By Debating Sexual Violence, Russian Activists are Breaking a Long-Standing Taboo
According to a study conducted by the World Health Organization in 2013, 1 in 3 women around the world had experienced either physical or sexual violence. Today, domestic abuse continues to be frighteningly common and accepted as a norm within too many societies.
In addition to that, there is a lack of adequate legislation which criminalizes domestic violence. Along with issues in common international law, it hinders the progress toward reducing the number of domestic abuse cases.
Since 2001, April has been the month to raise sexual assault awareness in the United States. The annual campaign has been promoted by the National Sexual Violence Resource Center as an attempt to educate people on ways to prevent sexual violence.

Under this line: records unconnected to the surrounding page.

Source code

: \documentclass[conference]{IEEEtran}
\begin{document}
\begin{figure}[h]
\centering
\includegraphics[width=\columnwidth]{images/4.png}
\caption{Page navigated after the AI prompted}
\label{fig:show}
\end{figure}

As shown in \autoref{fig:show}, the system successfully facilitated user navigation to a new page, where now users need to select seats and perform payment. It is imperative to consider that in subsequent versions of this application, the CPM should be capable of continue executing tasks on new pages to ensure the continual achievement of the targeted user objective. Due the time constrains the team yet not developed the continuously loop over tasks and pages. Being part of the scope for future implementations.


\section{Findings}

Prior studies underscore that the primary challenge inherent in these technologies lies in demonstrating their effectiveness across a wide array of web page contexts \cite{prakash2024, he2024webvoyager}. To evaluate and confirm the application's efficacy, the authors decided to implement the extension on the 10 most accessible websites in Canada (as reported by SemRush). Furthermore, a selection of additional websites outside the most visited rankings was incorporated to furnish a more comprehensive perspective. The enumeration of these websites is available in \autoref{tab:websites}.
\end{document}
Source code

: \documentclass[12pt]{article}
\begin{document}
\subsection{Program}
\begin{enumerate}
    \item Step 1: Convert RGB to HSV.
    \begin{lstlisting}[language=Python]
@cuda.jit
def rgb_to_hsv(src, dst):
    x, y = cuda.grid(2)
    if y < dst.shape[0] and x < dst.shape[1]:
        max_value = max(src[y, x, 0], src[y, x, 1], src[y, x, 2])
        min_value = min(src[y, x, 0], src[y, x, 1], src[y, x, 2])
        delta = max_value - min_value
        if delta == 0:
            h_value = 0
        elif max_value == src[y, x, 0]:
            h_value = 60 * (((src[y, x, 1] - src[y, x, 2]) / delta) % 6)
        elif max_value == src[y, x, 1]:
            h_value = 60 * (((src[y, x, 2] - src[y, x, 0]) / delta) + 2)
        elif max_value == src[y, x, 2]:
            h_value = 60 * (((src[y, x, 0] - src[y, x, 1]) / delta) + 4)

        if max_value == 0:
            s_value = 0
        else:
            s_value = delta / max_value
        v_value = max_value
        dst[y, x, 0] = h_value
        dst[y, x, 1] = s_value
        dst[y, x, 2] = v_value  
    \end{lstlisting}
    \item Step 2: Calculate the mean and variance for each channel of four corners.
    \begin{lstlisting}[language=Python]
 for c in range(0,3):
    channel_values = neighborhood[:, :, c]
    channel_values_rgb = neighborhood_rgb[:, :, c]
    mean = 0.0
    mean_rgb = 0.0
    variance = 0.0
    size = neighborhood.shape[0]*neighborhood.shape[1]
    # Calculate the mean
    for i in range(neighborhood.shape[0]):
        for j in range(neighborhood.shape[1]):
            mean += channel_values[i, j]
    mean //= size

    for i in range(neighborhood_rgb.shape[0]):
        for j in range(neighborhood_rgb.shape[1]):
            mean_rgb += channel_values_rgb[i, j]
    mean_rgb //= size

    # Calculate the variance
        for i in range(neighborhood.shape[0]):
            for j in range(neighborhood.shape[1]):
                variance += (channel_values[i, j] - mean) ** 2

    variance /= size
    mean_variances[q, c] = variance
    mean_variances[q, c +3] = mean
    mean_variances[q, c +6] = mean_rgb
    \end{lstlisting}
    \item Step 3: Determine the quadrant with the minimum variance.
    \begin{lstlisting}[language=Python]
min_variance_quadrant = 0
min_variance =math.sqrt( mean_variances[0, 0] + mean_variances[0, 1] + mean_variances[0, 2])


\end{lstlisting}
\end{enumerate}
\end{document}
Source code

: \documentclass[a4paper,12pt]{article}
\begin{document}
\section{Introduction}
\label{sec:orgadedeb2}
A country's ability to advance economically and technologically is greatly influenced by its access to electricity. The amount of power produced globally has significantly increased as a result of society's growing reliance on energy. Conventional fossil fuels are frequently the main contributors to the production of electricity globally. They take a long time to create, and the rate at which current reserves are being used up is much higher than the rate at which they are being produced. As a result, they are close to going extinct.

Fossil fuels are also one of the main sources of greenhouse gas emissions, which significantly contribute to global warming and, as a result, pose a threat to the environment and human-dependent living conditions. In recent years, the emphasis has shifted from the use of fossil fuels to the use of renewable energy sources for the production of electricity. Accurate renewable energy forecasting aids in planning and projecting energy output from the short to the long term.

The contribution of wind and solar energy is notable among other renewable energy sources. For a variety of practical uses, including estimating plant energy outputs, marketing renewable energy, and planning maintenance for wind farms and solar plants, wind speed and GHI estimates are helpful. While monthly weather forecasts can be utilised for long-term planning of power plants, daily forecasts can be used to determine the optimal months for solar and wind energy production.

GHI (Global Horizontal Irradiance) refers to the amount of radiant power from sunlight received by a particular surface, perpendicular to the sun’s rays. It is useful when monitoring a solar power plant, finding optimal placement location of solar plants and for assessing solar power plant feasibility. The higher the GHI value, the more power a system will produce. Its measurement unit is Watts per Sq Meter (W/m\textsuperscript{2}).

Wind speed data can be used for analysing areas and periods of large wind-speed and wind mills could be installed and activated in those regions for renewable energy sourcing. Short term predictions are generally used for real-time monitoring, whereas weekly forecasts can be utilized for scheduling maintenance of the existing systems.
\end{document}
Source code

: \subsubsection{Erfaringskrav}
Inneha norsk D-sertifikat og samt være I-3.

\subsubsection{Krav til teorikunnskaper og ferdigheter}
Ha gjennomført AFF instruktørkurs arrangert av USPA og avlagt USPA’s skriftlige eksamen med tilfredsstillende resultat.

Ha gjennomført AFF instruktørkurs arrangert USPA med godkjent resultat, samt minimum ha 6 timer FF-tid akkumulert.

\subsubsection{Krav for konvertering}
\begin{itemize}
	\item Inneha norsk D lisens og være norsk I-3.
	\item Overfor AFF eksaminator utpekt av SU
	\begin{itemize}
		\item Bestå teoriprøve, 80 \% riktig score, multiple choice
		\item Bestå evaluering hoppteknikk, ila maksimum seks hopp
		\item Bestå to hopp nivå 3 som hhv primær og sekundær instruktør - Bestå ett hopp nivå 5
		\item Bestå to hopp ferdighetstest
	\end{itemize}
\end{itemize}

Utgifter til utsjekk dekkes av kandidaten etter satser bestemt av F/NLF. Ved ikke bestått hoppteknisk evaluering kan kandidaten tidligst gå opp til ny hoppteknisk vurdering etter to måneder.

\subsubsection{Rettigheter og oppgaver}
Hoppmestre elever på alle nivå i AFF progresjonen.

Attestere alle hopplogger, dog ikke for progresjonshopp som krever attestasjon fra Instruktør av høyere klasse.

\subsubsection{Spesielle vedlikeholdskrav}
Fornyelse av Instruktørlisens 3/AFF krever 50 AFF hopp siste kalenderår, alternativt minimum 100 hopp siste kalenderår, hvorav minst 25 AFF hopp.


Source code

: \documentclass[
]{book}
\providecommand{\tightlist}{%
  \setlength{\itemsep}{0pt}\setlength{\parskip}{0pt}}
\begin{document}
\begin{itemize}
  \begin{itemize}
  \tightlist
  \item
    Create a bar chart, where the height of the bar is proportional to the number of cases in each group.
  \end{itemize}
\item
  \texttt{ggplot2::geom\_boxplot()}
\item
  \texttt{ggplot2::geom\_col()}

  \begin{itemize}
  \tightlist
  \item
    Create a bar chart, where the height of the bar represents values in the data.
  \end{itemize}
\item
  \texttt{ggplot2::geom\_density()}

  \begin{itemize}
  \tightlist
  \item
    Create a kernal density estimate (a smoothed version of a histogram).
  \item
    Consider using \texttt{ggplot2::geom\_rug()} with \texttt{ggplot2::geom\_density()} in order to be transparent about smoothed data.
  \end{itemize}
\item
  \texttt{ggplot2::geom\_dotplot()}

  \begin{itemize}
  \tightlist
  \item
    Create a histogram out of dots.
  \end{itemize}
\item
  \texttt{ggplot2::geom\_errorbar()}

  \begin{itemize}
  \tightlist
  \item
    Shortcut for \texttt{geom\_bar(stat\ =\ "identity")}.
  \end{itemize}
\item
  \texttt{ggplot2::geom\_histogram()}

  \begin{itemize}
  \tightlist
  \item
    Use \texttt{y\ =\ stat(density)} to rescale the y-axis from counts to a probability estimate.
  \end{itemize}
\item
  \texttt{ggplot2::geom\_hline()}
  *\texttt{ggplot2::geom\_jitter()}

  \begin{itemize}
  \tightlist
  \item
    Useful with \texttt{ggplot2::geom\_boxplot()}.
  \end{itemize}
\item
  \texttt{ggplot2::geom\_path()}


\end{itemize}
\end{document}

“We know that one month isn’t enough to solve the serious and widespread issue of sexual violence,” NSVRC’s Laura Palumbo said in a statement, adding that the annual event serves as “a reminder that we can change the culture through the things we say and do each day.”
While in the United States victims of violence see more opportunities to stand up for themselves, in Russia the topic is still largely a taboo. However, with the rise of the #MeToo movement against sexual harassment, activists see momentum building for their fight against abuse.
Growing Complaints in Russia
After Russia adopted a law decriminalizing abuse in the family last year, the number of domestic violence complaints has skyrocketed. In 2017, according to Moscow’s human rights ombudswoman Tatyana Potyaeva, familial abuse appeals have grown by 27 percent, making up over half of all physical abuse complaints.
The law, signed by Russian President Vladimir Putin in February 2017, decriminalized some forms of domestic violence, unrelated to serious injuries. For example, abuse that does not result in broken bones, and does not occur more than once a year, is no longer punishable by long prison sentences.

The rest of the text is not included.